(Records from a data collection)
····················
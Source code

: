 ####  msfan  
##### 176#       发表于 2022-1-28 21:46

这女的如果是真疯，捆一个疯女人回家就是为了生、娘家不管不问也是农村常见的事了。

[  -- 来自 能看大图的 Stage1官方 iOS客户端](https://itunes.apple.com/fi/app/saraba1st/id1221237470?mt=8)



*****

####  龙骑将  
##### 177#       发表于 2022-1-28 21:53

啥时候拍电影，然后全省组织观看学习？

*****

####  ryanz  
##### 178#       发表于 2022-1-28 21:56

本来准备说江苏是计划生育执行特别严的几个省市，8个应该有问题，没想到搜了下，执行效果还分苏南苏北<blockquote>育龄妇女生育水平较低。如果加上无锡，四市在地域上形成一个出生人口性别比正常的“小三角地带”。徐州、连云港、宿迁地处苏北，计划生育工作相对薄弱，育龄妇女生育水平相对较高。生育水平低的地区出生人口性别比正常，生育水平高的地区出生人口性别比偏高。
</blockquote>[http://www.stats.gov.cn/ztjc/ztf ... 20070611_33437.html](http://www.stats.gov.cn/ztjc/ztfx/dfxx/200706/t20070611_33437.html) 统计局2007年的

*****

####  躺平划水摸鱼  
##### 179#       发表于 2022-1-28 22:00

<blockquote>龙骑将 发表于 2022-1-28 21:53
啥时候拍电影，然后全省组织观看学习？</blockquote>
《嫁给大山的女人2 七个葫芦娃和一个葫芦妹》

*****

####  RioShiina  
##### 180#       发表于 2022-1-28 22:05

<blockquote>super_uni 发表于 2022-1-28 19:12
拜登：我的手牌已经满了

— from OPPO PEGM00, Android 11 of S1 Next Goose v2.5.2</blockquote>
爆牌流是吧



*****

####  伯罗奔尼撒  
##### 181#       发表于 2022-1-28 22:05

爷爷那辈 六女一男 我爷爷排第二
····················
▶ **WHAT THIS TASK INVOLVES**
Extract the first line above and each line after it up to and including the one with "发表于 2022-1-28 21:56", please, exactly and with nothing else.

▶ **FINISHED TASK**
Source code

: ####  msfan  
##### 176#       发表于 2022-1-28 21:46

这女的如果是真疯，捆一个疯女人回家就是为了生、娘家不管不问也是农村常见的事了。

[  -- 来自 能看大图的 Stage1官方 iOS客户端](https://itunes.apple.com/fi/app/saraba1st/id1221237470?mt=8)



*****

####  龙骑将  
##### 177#       发表于 2022-1-28 21:53

啥时候拍电影，然后全省组织观看学习？

*****

####  ryanz  
##### 178#       发表于 2022-1-28 21:56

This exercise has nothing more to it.